Demond Matthew Blount was sentenced June 5, by Circuit Judge Frank Marriott at the Volusia County Courthouse in DeLand for his no contest plea to arson in the Aug. 6, 2008, fire that destroyed a home at 332 Palm St., in a small winding neighborhood tucked away a couple of blocks west of North Dixie Freeway, in the predominantly black West Side community.
Blount initially denied any involvement, but later admitted to torching the residence owned by 63-year-old Joseph Dominic Berkley.
Blount first threw a plastic bottle into the victim's home at 12:47 a.m., which the homeowner quickly extinguished, but frightened him enough to seek shelter elsewhere the rest of the night. Blount returned and did the same thing four hours later, but his time the flames took to the wood frame, first on the porch and then the attic as responding fire fighter units arrived.
The New Smyrna Beach Fire Department subsequently extinguished the fire and a joint investigation into the cause of the fire was initiated.
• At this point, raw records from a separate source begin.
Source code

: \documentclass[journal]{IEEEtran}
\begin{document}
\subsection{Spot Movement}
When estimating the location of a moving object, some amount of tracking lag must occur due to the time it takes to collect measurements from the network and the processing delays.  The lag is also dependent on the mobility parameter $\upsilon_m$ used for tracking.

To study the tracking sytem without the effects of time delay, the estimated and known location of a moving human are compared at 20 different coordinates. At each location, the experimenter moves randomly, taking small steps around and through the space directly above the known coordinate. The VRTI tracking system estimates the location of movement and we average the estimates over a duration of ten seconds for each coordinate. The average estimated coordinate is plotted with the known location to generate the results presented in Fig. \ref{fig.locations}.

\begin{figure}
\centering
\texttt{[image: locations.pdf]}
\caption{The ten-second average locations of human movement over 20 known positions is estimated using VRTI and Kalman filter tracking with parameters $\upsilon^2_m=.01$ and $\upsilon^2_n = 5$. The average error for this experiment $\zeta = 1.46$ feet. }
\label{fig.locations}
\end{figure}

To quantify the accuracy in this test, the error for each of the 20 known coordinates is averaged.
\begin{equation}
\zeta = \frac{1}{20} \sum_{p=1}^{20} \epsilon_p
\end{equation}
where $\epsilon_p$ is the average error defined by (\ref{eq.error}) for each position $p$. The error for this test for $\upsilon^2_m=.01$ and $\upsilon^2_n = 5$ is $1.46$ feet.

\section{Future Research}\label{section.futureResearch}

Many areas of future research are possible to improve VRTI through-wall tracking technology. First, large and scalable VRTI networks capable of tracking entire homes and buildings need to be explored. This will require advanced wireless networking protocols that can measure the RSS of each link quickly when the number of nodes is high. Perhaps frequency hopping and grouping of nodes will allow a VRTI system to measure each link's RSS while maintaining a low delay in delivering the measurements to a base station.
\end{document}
The agencies involved in the joint investigation included the New Smyrna Beach Police Department, the State Fire Marshal and the New Smyrna Beach Fire Department/Fire Marshal.
"Through their investigation and with the utilization of an accelerant-detecting canine, the state and local fire marshals determined that the fire was intentionally set," New Smyrna Beach police spokesman Sgt. Mike Brouillette said after the arrest. "Through interviews with eyewitnesses and other evidence recovered from both incidents, a suspect was identified and subsequently arrested."
Fire officials said Blount was apprehended a short distance from the fire and later admitted setting the blaze because he was upset about a stolen bicycle. The wood frame house was condemned with damage assessed in excess of $75,000.
Blount was initially charged with charged with first-degree arson and projecting a destructive device into a residence, a second-degree, felonies that could have landed him almost twice as much time in prison.